The data section start
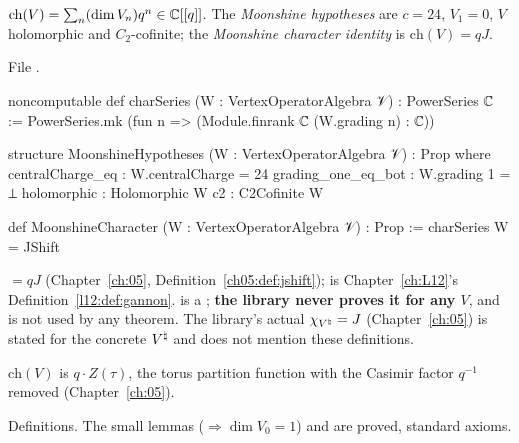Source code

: \begin{definition}\label{l14:def:moonchar}
$\mathrm{ch}(V) = \sum_n(\dim V_n)q^n\in{\mathbb{C}}[[q]]$. The \emph{Moonshine hypotheses} are $c=24$, $V_1 = 0$, $V$ holomorphic and
$C_2$-cofinite; the \emph{Moonshine character identity} is $\mathrm{ch}(V) = qJ$.
\end{definition}
\noindent File .
\begin{leancode}
noncomputable def charSeries (W : VertexOperatorAlgebra 𝒱) : PowerSeries ℂ :=
  PowerSeries.mk (fun n => (Module.finrank ℂ (W.grading n) : ℂ))

structure MoonshineHypotheses (W : VertexOperatorAlgebra 𝒱) : Prop where
  centralCharge_eq : W.centralCharge = 24
  grading_one_eq_bot : W.grading 1 = ⊥
  holomorphic : Holomorphic W
  c2 : C2Cofinite W

def MoonshineCharacter (W : VertexOperatorAlgebra 𝒱) : Prop := charSeries W = JShift
\end{leancode}
\begin{dictionary}
 $=qJ$ (Chapter~\ref{ch:05}, Definition~\ref{ch05:def:jshift});  is Chapter~\ref{ch:L12}'s
Definition~\ref{l12:def:gannon}.  is a ; \textbf{the library never proves it for any $V$},
and  is not used by any theorem. The library's actual $\chi_{{V^{\natural}}} = J$ (Chapter~\ref{ch:05}) is stated
for the concrete ${V^{\natural}}$ and does not mention these definitions.
\end{dictionary}
\begin{physics}
$\mathrm{ch}(V)$ is $q\cdot Z(\tau)$, the torus partition function with the Casimir factor $q^{-1}$ removed (Chapter~\ref{ch:05}).
\end{physics}
\begin{status}
Definitions. The small lemmas  ($\Rightarrow\dim V_0 = 1$) and
 are proved, standard axioms.
\end{status}

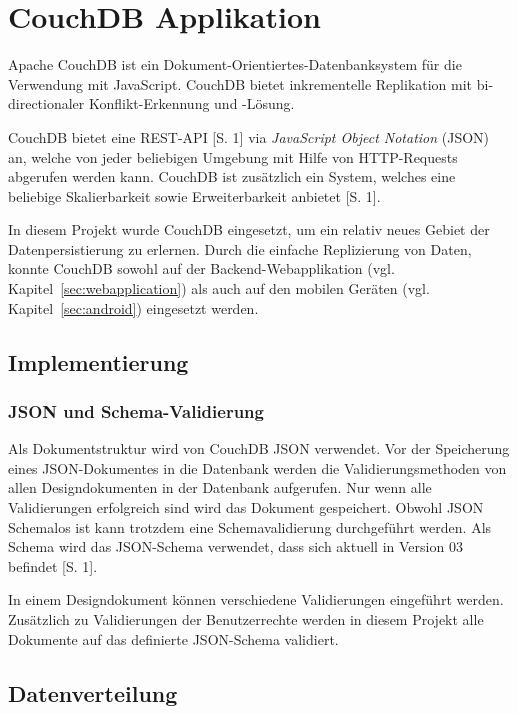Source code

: \section{CouchDB Applikation}
\label{sec:couchdb}

Apache CouchDB ist ein Dokument-Orientiertes-Datenbanksystem für die Verwendung
	mit JavaScript. CouchDB bietet inkrementelle Replikation mit bi-directionaler
	Konflikt-Erkennung und -Lösung.
	
CouchDB bietet eine REST-API \cite{Fowler10}[S. 1] via \emph{JavaScript Object
	Notation} (JSON) an, welche von jeder beliebigen Umgebung mit Hilfe von
	HTTP-Requests abgerufen werden kann. CouchDB ist zusätzlich ein System, welches
	eine beliebige Skalierbarkeit sowie Erweiterbarkeit anbietet
	\cite{CouchDB11}[S. 1].
	
In diesem Projekt wurde CouchDB eingesetzt, um ein relativ neues Gebiet der
	Datenpersistierung zu erlernen. Durch die einfache Replizierung von Daten,
	konnte CouchDB sowohl auf der Backend-Webapplikation (vgl.
	Kapitel~\ref{sec:webapplication}) als auch auf den mobilen Geräten (vgl.
	Kapitel~\ref{sec:android}) eingesetzt werden.

\subsection{Implementierung}

\subsubsection{JSON und Schema-Validierung}
Als Dokumentstruktur wird von CouchDB JSON verwendet. Vor der Speicherung eines
	JSON-Dokumentes in die Datenbank werden die Validierungsmethoden von allen
	Designdokumenten in der Datenbank aufgerufen. Nur wenn alle Validierungen
	erfolgreich sind wird das Dokument gespeichert. Obwohl JSON Schemalos ist
	kann trotzdem eine Schemavalidierung durchgeführt werden. Als Schema wird
	das JSON-Schema verwendet, dass sich aktuell in Version 03
	befindet \cite{IETF11}[S. 1]. 

In einem Designdokument können verschiedene Validierungen eingeführt werden.
	Zusätzlich zu Validierungen der Benutzerrechte werden in diesem Projekt alle
	Dokumente auf das definierte JSON-Schema validiert.

\subsection{Datenverteilung}

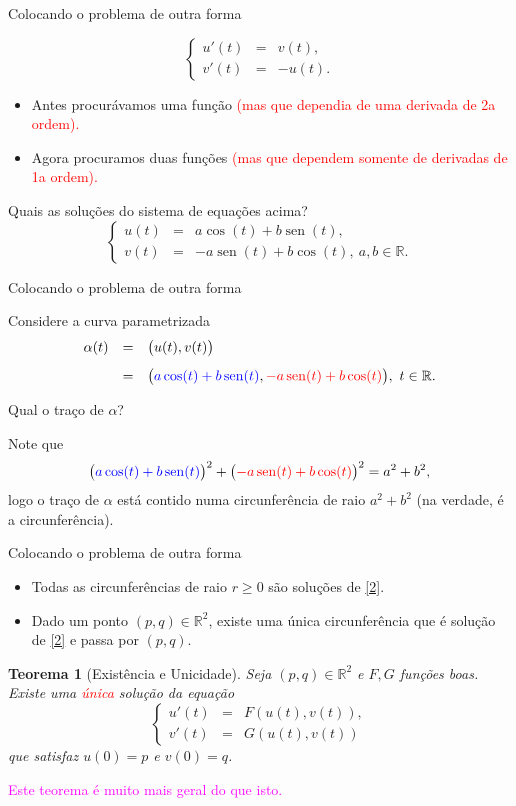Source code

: \documentclass[11pt]{beamer}
\newtheorem{teorema}{Teorema}
\DeclareMathOperator{\sen}{sen}
\newcommand{\R}{\mathbb R}
\newcommand{\RR}{\mathbb R^2}
\begin{document}
\begin{frame}[t]{Colocando o problema de outra forma}

\[
\left\{\begin{array}{lcl}
u'(t)&=&v(t),\\
v'(t)&=&-u(t).
\end{array}
\right.
\]
 \pause 
\begin{itemize}
\item Antes procurávamos uma função \textcolor{red}{(mas que dependia de uma derivada de 2a ordem).}
\item Agora procuramos duas funções \textcolor{red}{(mas que dependem somente de derivadas de 1a ordem).}
\end{itemize}
 \pause 
Quais as soluções do sistema de equações acima?\pause 
\[
\left\{\begin{array}{lcl}
u(t)&=&a\cos(t)+b\sen(t),\\
v(t)&=&-a\sen(t)+b\cos(t), \ a,b\in\R.
\end{array}\right.
\]


\end{frame}

\begin{frame}[t]{Colocando o problema de outra forma}

Considere a curva parametrizada
\[
\begin{array}{lcl}
\vspace{0.3cm}\alpha(t)&=&\big(u(t),v(t)\big)\\
&=&\big(\textcolor{blue}{a\cos(t)+b\sen(t)},\textcolor{red}{-a\sen(t)+b\cos(t)} \big), \ t\in\R.
\end{array}
\]

Qual o traço de $\alpha$? \pause 

Note que
\[\big(\textcolor{blue}{a\cos(t)+b\sen(t)}\big)^2+\big(\textcolor{red}{-a\sen(t)+b\cos(t)}\big)^2=a^2+b^2,\]logo o traço de $\alpha$ está contido numa circunferência de raio $a^2+b^2$ (na verdade, é a circunferência).
\end{frame}


\begin{frame}[t]{Colocando o problema de outra forma}

\begin{itemize}
\item Todas as circunferências de raio $r\geq 0$ são soluções de \eqref{2}. \pause 
\item Dado um ponto $(p,q)\in\RR$, existe uma única circunferência que é solução de \eqref{2} e  passa por $(p,q)$. \pause 
\end{itemize}

\begin{teorema}[Existência e Unicidade] Seja $(p,q)\in\RR$ e $F,G$ funções boas. Existe uma \textcolor{red}{única} solução da equação
\[
\left\{\begin{array}{lcl}
u'(t)&=&F(u(t),v(t)),\\
v'(t)&=&G(u(t),v(t))
\end{array}
\right.
\]
que satisfaz $u(0)=p$ e $v(0)=q$.
\end{teorema}

\textcolor{magenta}{Este teorema é muito mais geral do que isto.}
\end{frame}
\end{document}
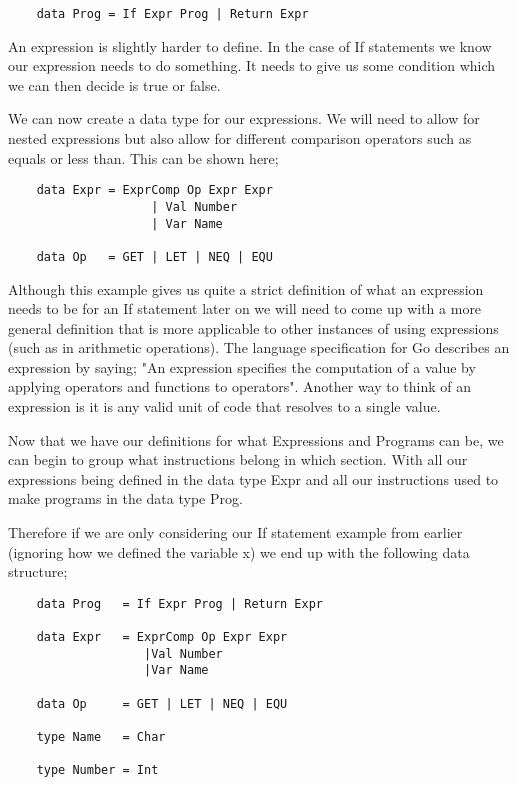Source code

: 
\begin{lstlisting}
	data Prog = If Expr Prog | Return Expr
\end{lstlisting}


An expression is slightly harder to define. In the case of If statements we know our expression needs to do something. It needs to give us some condition which we can then decide is true or false. 

We can now create a data type for our expressions. We will need to allow for nested expressions but also allow for different comparison operators such as equals or less than. This can be shown here;

\begin{lstlisting}
	data Expr = ExprComp Op Expr Expr 
                  	| Val Number 
                 	| Var Name
 
	data Op	  = GET | LET | NEQ | EQU
\end{lstlisting}

Although this example gives us quite a strict definition of what an expression needs to be for an If statement later on we will need to come up with a more general definition that is more applicable to other instances of using expressions (such as in arithmetic operations). The language specification for Go describes an expression by saying; "An expression specifies the computation of a value by applying operators and functions to operators". Another way to think of an expression is it is any valid unit of code that resolves to a single value.


Now that we have our definitions for what Expressions and Programs can be, we can begin to group what instructions belong in which section. With all our expressions being defined in the data type Expr and all our instructions used to make programs in the data type Prog.

Therefore if we are only considering our If statement example from earlier (ignoring how we defined the variable  x) we end up with the following data structure;

\newpage

\begin{lstlisting}
	data Prog   = If Expr Prog | Return Expr

	data Expr   = ExprComp Op Expr Expr 
	               |Val Number 
	               |Var Name 

	data Op     = GET | LET | NEQ | EQU

	type Name   = Char

	type Number = Int
\end{lstlisting}

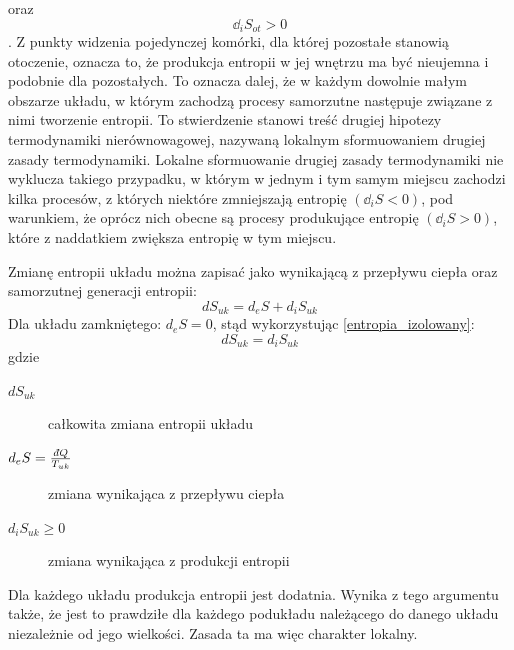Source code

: \documentclass[10pt, a4paper, twoside, onecolumn]{article}
\numberwithin{equation}{section}
\newcommand{\dbar}{d\hspace*{-0.08em}\bar{}\hspace*{0.1em}}
\begin{document}
	oraz
	\begin{equation*}
		\dd_{i}S_{ot}>0
	\end{equation*}.
	Z punkty widzenia pojedynczej komórki, dla której pozostałe stanowią otoczenie, oznacza to, że produkcja entropii w jej wnętrzu ma być nieujemna i podobnie dla pozostałych. To oznacza dalej, że w każdym dowolnie małym obszarze układu, w którym zachodzą procesy samorzutne następuje związane z nimi tworzenie entropii. To stwierdzenie stanowi treść drugiej hipotezy termodynamiki nierównowagowej, nazywaną lokalnym sformuowaniem drugiej zasady termodynamiki. Lokalne sformuowanie drugiej zasady termodynamiki nie wyklucza takiego przypadku, w którym w jednym i tym samym miejscu zachodzi kilka procesów, z których niektóre zmniejszają entropię \((\dd_{i}S<0)\), pod warunkiem, że oprócz nich obecne są procesy produkujące entropię \((\dd_{i}S>0)\), które z naddatkiem zwiększa entropię w tym miejscu. 
	




	Zmianę entropii układu można zapisać jako wynikającą z przepływu ciepła oraz samorzutnej generacji entropii: 
	\begin{equation}
		dS_{uk}=d_{e}S+d_{i}S_{uk}
	\end{equation}
	Dla układu zamkniętego: \(d_{e}S=0\), stąd wykorzystując \eqref{entropia_izolowany}:
	\begin{equation}
		dS_{uk}=d_{i}S_{uk}
	\end{equation}
	gdzie
	\begin{description}
		\item[\(dS_{uk}\)] całkowita zmiana entropii układu
		\item[\(d_{e}S=\frac{\dbar Q}{T_{uk}}\)] zmiana wynikająca z przepływu ciepła
		\item[\(d_{i}S_{uk}\geq 0\)] zmiana wynikająca z produkcji entropii
	\end{description}
	Dla każdego układu produkcja entropii jest dodatnia. Wynika z tego argumentu także, że jest to prawdziłe dla każdego podukładu należącego do danego układu niezależnie od jego wielkości. Zasada ta ma więc charakter lokalny. 
	
	
	
\end{document}
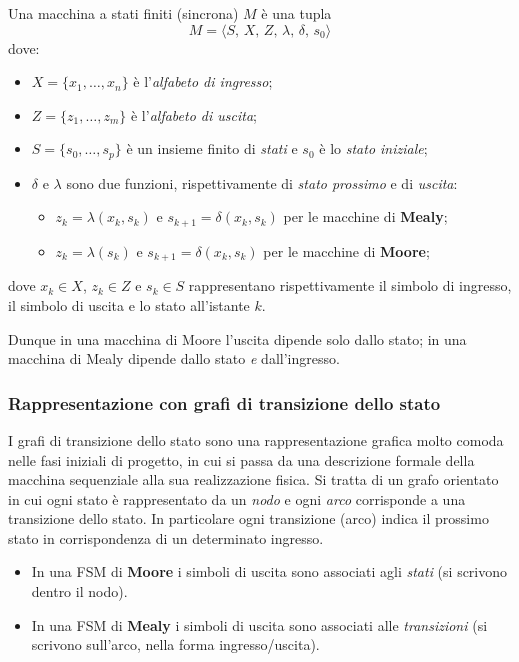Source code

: \documentclass[11pt,a4paper]{article}
\begin{document}
\begin{definizione}
Una macchina a stati finiti (sincrona) $M$ è una tupla
\[
M = \langle S,\, X,\, Z,\, \lambda,\, \delta,\, s_0\rangle
\]
dove:
\begin{itemize}
    \item $X = \{x_1, \dots, x_n\}$ è l'\emph{alfabeto di ingresso};
    \item $Z = \{z_1, \dots, z_m\}$ è l'\emph{alfabeto di uscita};
    \item $S = \{s_0, \dots, s_p\}$ è un insieme finito di \emph{stati} e $s_0$ è lo \emph{stato iniziale};
    \item $\delta$ e $\lambda$ sono due funzioni, rispettivamente di \emph{stato prossimo} e di \emph{uscita}:
    \begin{itemize}
        \item $z_k = \lambda(x_k, s_k)$ e $s_{k+1} = \delta(x_k, s_k)$ per le macchine di \textbf{Mealy};
        \item $z_k = \lambda(s_k)$ e $s_{k+1} = \delta(x_k, s_k)$ per le macchine di \textbf{Moore};
    \end{itemize}
\end{itemize}
dove $x_k \in X$, $z_k \in Z$ e $s_k \in S$ rappresentano rispettivamente il simbolo di ingresso, il simbolo di uscita e lo stato all'istante $k$.
\end{definizione}

Dunque in una macchina di Moore l'uscita dipende solo dallo stato; in una macchina di Mealy dipende dallo stato \emph{e} dall'ingresso.

\subsubsection{Rappresentazione con grafi di transizione dello stato}

I grafi di transizione dello stato sono una rappresentazione grafica molto comoda nelle fasi iniziali di progetto, in cui si passa da una descrizione formale della macchina sequenziale alla sua realizzazione fisica. Si tratta di un grafo orientato in cui ogni stato è rappresentato da un \emph{nodo} e ogni \emph{arco} corrisponde a una transizione dello stato. In particolare ogni transizione (arco) indica il prossimo stato in corrispondenza di un determinato ingresso.
\begin{itemize}
    \item In una FSM di \textbf{Moore} i simboli di uscita sono associati agli \emph{stati} (si scrivono dentro il nodo).
    \item In una FSM di \textbf{Mealy} i simboli di uscita sono associati alle \emph{transizioni} (si scrivono sull'arco, nella forma ingresso/uscita).
\end{itemize}
\end{document}
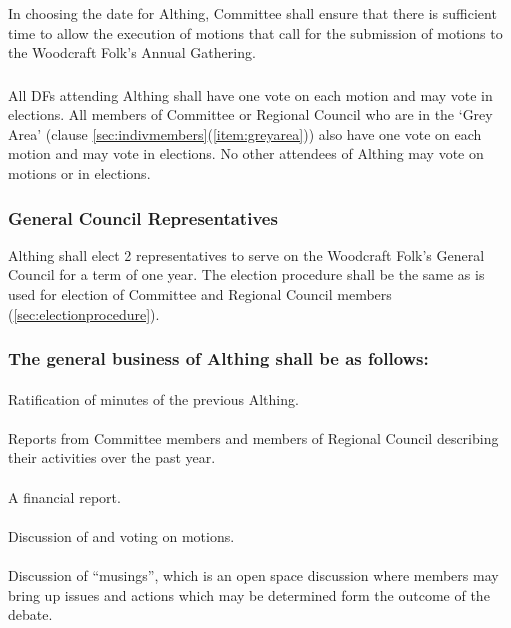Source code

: \documentclass[a4paper, 12pt]{report}
\begin{document}
\subsubsection{}
In choosing the date for Althing, Committee shall ensure that there is sufficient time to allow the execution of motions that call for the submission of motions to the Woodcraft Folk's Annual Gathering.
\subsubsection{}
All DFs attending Althing shall have one vote on each motion and may vote in elections. All members of Committee or Regional Council who are in the `Grey Area' (clause \ref{sec:indivmembers}(\ref{item:greyarea})) also have one vote on each motion and may vote in elections. No other attendees of Althing may vote on motions or in elections.
\subsubsection{General Council Representatives}
Althing shall elect 2 representatives to serve on the Woodcraft Folk's General Council for a term of one year. The election procedure shall be the same as is used for election of Committee and Regional Council members (\ref{sec:electionprocedure}).
\subsubsection{The general business of Althing shall be as follows:}
\paragraph{}
Ratification of minutes of the previous Althing.
\paragraph{}
Reports from Committee members and members of Regional Council describing their activities over the past year.
\paragraph{}
A financial report.
\paragraph{}
Discussion of and voting on motions.
\paragraph{}
Discussion of ``musings'', which is an open space discussion where members may bring up issues and actions which may be determined form the outcome of the debate.
\end{document}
The data section end
### Task instructions
State the number of lines in the data that carry "funções", and add nothing to it.

### Finished task
2